- _WORK ITEM_: The response should contain only those lines of the entries below that include the string "次网格聚合方案".

### MATERIAL SHOWN ###

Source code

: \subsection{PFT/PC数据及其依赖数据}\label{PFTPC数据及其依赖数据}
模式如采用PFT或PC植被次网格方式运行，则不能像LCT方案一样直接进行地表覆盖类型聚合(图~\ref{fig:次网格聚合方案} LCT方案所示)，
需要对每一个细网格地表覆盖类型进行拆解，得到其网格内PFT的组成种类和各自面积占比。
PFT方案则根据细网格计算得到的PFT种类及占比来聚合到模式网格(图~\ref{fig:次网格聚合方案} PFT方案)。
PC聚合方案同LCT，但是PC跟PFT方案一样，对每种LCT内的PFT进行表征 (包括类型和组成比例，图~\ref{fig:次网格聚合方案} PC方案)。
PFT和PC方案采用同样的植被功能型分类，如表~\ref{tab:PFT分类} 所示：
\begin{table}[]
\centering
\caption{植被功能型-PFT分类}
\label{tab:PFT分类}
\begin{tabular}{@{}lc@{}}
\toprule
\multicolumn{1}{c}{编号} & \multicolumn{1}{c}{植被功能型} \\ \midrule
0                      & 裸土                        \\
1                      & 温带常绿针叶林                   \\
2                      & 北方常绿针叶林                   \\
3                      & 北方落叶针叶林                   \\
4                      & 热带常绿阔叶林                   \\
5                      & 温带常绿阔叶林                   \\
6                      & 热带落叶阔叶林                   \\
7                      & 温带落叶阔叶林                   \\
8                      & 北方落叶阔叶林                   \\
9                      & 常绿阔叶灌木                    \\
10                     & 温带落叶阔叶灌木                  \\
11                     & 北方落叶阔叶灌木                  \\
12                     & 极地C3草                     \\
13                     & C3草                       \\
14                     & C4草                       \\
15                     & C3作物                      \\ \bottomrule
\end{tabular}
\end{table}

###

- _EXPECTED ANSWER_:
模式如采用PFT或PC植被次网格方式运行，则不能像LCT方案一样直接进行地表覆盖类型聚合(图~\ref{fig:次网格聚合方案} LCT方案所示)，
PFT方案则根据细网格计算得到的PFT种类及占比来聚合到模式网格(图~\ref{fig:次网格聚合方案} PFT方案)。
PC聚合方案同LCT，但是PC跟PFT方案一样，对每种LCT内的PFT进行表征 (包括类型和组成比例，图~\ref{fig:次网格聚合方案} PC方案)。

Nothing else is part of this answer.